透过缝隙,林渊能看到柴房内的景象。
那个叫刘哥的番子,果然已经抱着绣春刀,靠在柴堆上睡着了。而那个年轻的番子,正背对着柴房门口,聚精会神地盯着院子,像一尊尽忠职守的石像。
林渊没有急于行动,他在等。
等风起。
京城的春夜,风总是很大。一阵风吹过,院子里的枯枝发出“沙沙”的声响,像是有无数鬼影在低语。
就是现在!
林渊的身形如同一道没有重量的影子,从地窖口一闪而出,落地无声。
他没有丝毫的犹豫,目标明确地扑向那个背对着他的年轻番子。
那番子似乎察觉到了什么,脖颈后的汗毛猛地竖起,正要回头——
已经晚了。
林(渊)的手掌,如同一柄精准的铁锤,带着一股巧劲,重重地劈在了他后颈的要害上。
“唔!”
年轻番子连哼都来不及哼出一声,双眼一翻,便软软地倒了下去。

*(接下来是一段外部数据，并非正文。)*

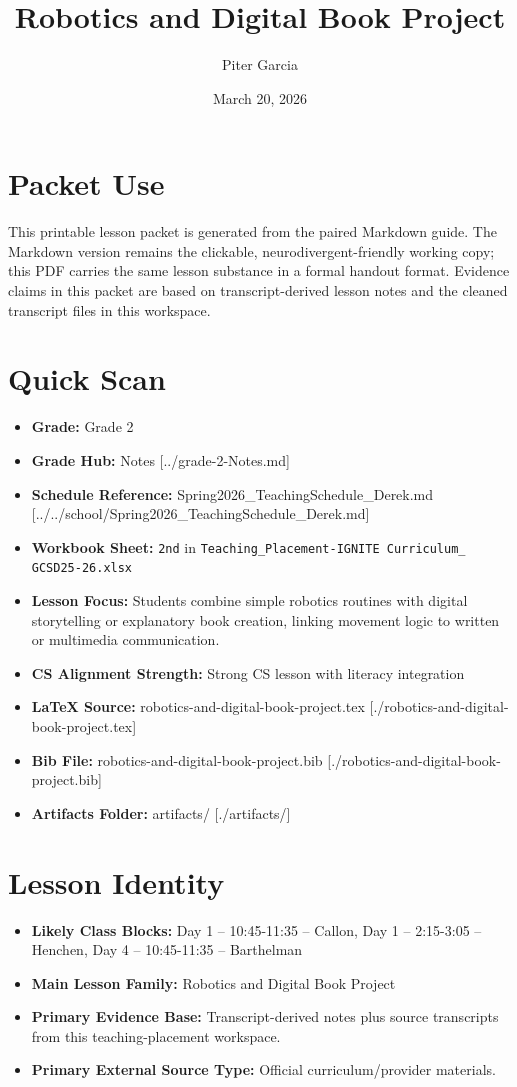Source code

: \documentclass[11pt]{article}
\title{Robotics and Digital Book Project}
\author{Piter Garcia}
\date{March 20, 2026}
\begin{document}
\maketitle
\section*{Packet Use}
This printable lesson packet is generated from the paired Markdown guide. The Markdown version remains the clickable, neurodivergent-friendly working copy; this PDF carries the same lesson substance in a formal handout format. Evidence claims in this packet are based on transcript-derived lesson notes and the cleaned transcript files in this workspace.

\section*{Quick Scan}
\begin{itemize}[leftmargin=*]
\item \textbf{Grade:} Grade 2
\item \textbf{Grade Hub:} Notes [../grade-2-Notes.md]
\item \textbf{Schedule Reference:} Spring2026\_TeachingSchedule\_Derek.md [../../school/Spring2026\_TeachingSchedule\_Derek.md]
\item \textbf{Workbook Sheet:} \texttt{2nd} in \texttt{Teaching\_Placement-IGNITE Curriculum\_ GCSD25-26.xlsx}
\item \textbf{Lesson Focus:} Students combine simple robotics routines with digital storytelling or explanatory book creation, linking movement logic to written or multimedia communication.
\item \textbf{CS Alignment Strength:} Strong CS lesson with literacy integration
\item \textbf{LaTeX Source:} robotics-and-digital-book-project.tex [./robotics-and-digital-book-project.tex]
\item \textbf{Bib File:} robotics-and-digital-book-project.bib [./robotics-and-digital-book-project.bib]
\item \textbf{Artifacts Folder:} artifacts/ [./artifacts/]
\end{itemize}

\section*{Lesson Identity}
\begin{itemize}[leftmargin=*]
\item \textbf{Likely Class Blocks:} Day 1 -- 10:45-11:35 -- Callon, Day 1 -- 2:15-3:05 -- Henchen, Day 4 -- 10:45-11:35 -- Barthelman
\item \textbf{Main Lesson Family:} Robotics and Digital Book Project
\item \textbf{Primary Evidence Base:} Transcript-derived notes plus source transcripts from this teaching-placement workspace.
\item \textbf{Primary External Source Type:} Official curriculum/provider materials.
\end{itemize}
\end{document}
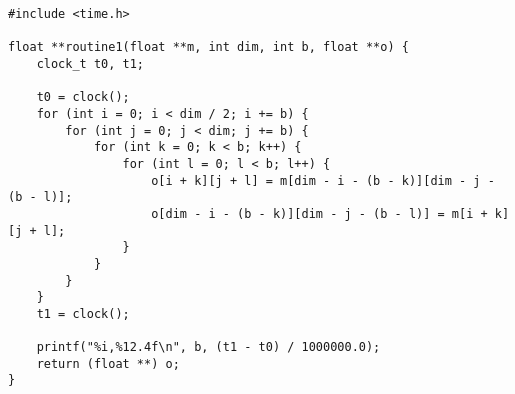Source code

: \begin{code}
    \begin{verbatim}
#include <time.h>

float **routine1(float **m, int dim, int b, float **o) {
    clock_t t0, t1;

    t0 = clock();
    for (int i = 0; i < dim / 2; i += b) {
        for (int j = 0; j < dim; j += b) {
            for (int k = 0; k < b; k++) {
                for (int l = 0; l < b; l++) {
                    o[i + k][j + l] = m[dim - i - (b - k)][dim - j - (b - l)];
                    o[dim - i - (b - k)][dim - j - (b - l)] = m[i + k][j + l];
                }
            }
        }
    }
    t1 = clock();

    printf("%i,%12.4f\n", b, (t1 - t0) / 1000000.0);
    return (float **) o;
}
    \end{verbatim}
\end{code}
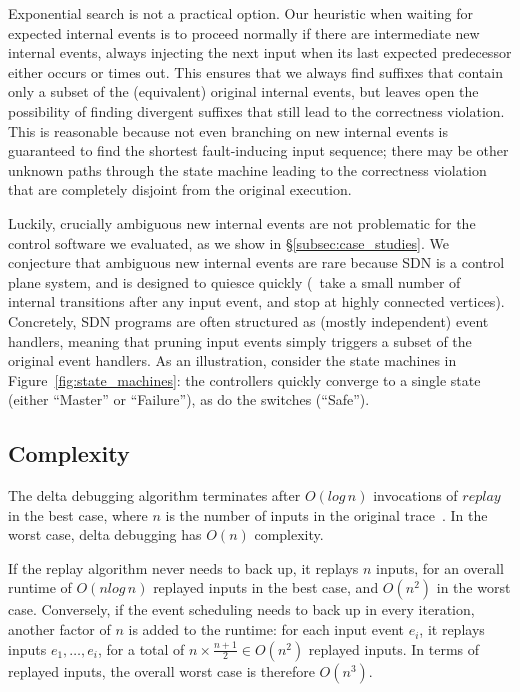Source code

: Exponential search is not a practical option. Our heuristic when waiting for expected internal
events is to proceed normally if there are intermediate new internal events,
always injecting the next input when its last expected predecessor
either occurs or times out. This ensures that we always find suffixes that
contain only a subset of the (equivalent) original internal events, but leaves open the
possibility of finding divergent suffixes that still lead to the correctness
violation. This is reasonable because not even branching on new
internal events is guaranteed to find the shortest fault-inducing input
sequence;
there may be other unknown
paths through the state machine leading to the correctness violation that are
completely disjoint from the original execution.

Luckily, crucially ambiguous new internal events are not problematic for the
control software we evaluated, as we show in \S\ref{subsec:case_studies}.
We conjecture that ambiguous new internal events are
rare because SDN is a control plane system,
and is designed to quiesce quickly (\ie~take a small number of internal
transitions after any input event, and stop at highly connected vertices).
Concretely, SDN programs are often structured as (mostly independent) event
handlers, meaning that pruning input events simply triggers a subset of the original
event handlers. As an illustration, consider the state machines
in Figure~\ref{fig:state_machines}:
the controllers quickly converge to a single state (either ``Master'' or
``Failure''), as do the switches (``Safe'').

\subsection{Complexity}
\label{subsec:complexity}

The delta debugging algorithm terminates after
$O(log\,n)$
invocations of $replay$ in the best case, where $n$ is the number of inputs in the original
trace~\cite{Zeller:1999:YMP:318773.318946}. In the worst case, delta debugging
has $O(n)$ complexity.

If the replay algorithm
never needs to back up, it replays $n$ inputs,
for an overall runtime of $O(nlog\,n)$ replayed inputs in the best case, and $O(n^2)$ in the worst case.
Conversely, if the event scheduling
needs to back up in every iteration, another factor of $n$ is added to the
runtime: for each input event
$e_i$, it replays inputs $e_1,\dots,e_i$, for a total of
$n \times \frac{n+1}{2} \in O(n^2)$ replayed inputs. In terms of replayed
inputs, the
overall worst case is therefore $O(n^3)$.

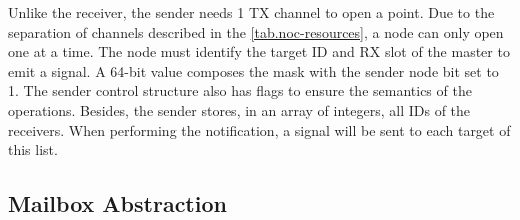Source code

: 
				Unlike the receiver, the sender needs 1 \cnoc TX channel to open a \sync point. Due to the separation of channels described in the \autoref{tab.noc-resources}, a node can only open one \sync at a time. The node must identify the target ID and RX slot of the master to emit a signal. A 64-bit value composes the mask with the sender node bit set to 1. The sender control structure also has flags to ensure the semantics of the operations. Besides, the sender stores, in an array of integers, all IDs of the receivers. When performing the notification, a signal will be sent to each target of this list.

		\subsection{Mailbox Abstraction}
		\label{sec.mailbox-abs}



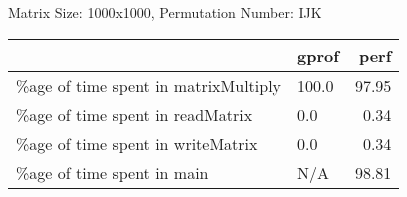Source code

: \documentclass{article}
\begin{document}
    Matrix Size: 1000x1000, Permutation Number: IJK \\
    \begin{tabular}{llr}
\hline
                                      & gprof   &   perf \\
\hline
 \%age of time spent in matrixMultiply & 100.0   &  97.95 \\
 \%age of time spent in readMatrix     & 0.0     &   0.34 \\
 \%age of time spent in writeMatrix    & 0.0     &   0.34 \\
 \%age of time spent in main           & N/A     &  98.81 \\
\hline
\end{tabular}
    
\end{document}
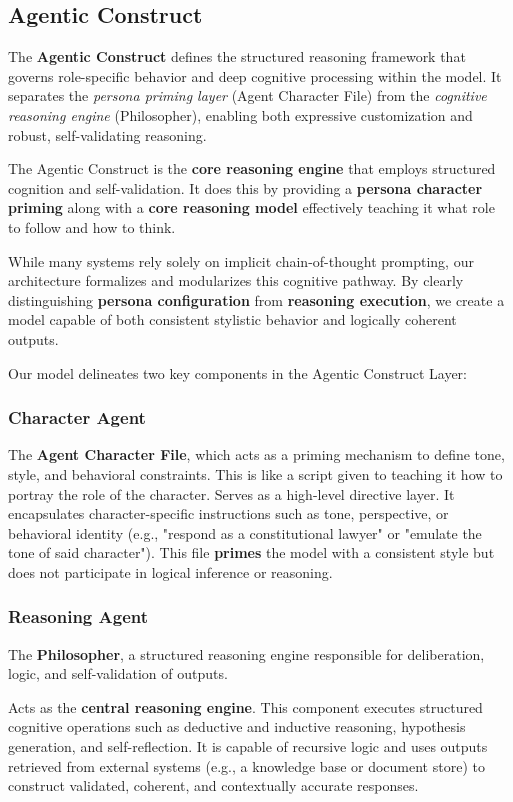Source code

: \documentclass{article}
\begin{document}
\subsection{Agentic Construct}
The \textbf{Agentic Construct} defines the structured reasoning framework that governs role-specific behavior and deep cognitive processing within the model. It separates the \emph{persona priming layer} (Agent Character File) from the \emph{cognitive reasoning engine} (Philosopher), enabling both expressive customization and robust, self-validating reasoning.

The Agentic Construct is the \textbf{core reasoning engine} that employs structured cognition and self-validation. It does this by providing a \textbf{persona character priming} along with a \textbf{core reasoning model} effectively teaching it what role to follow and how to think.

While many systems rely solely on implicit chain-of-thought prompting, our architecture formalizes and modularizes this cognitive pathway. By clearly distinguishing \textbf{persona configuration} from \textbf{reasoning execution}, we create a model capable of both consistent stylistic behavior and logically coherent outputs. 

Our model delineates two key components in the Agentic Construct Layer:

\subsubsection{Character Agent}
The \textbf{Agent Character File}, which acts as a priming mechanism to define tone, style, and behavioral constraints. This is like a script given to teaching it how to portray the role of the character.
Serves as a high-level directive layer. It encapsulates character-specific instructions such as tone, perspective, or behavioral identity (e.g., "respond as a constitutional lawyer" or "emulate the tone of said character"). This file \textbf{primes} the model with a consistent style but does not participate in logical inference or reasoning.

\subsubsection{Reasoning Agent}
The \textbf{Philosopher}, a structured reasoning engine responsible for deliberation, logic, and self-validation of outputs. 

Acts as the \textbf{central reasoning engine}. This component executes structured cognitive operations such as deductive and inductive reasoning, hypothesis generation, and self-reflection. It is capable of recursive logic and uses outputs retrieved from external systems (e.g., a knowledge base or document store) to construct validated, coherent, and contextually accurate responses. 
\end{document}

林渊顺势扶住他,将他轻轻地靠在墙边,摆成一个睡着的姿势。
整个过程,快如电光石火,却又安静得如同月光流淌。
解决了第一个,林渊的目光投向了那个还在熟睡的刘哥。
他如法炮制,像一只优雅而致命的狸猫,悄无声息地靠近。那刘哥睡得正香,嘴角甚至还挂着一丝梦到了什么的憨笑。
林渊没有半分心软,手起掌落。
刘哥的鼾声戛然而止,头一歪,睡得更沉了。
做完这一切,林渊才回身,对着地窖口打了个手势。
陈圆圆一直屏着呼吸,将刚才发生的一切都看在眼里。她只觉得自己的心脏像是要从嗓子眼里跳出来,这个男人杀伐果断的狠厉,再一次刷新了她的认知。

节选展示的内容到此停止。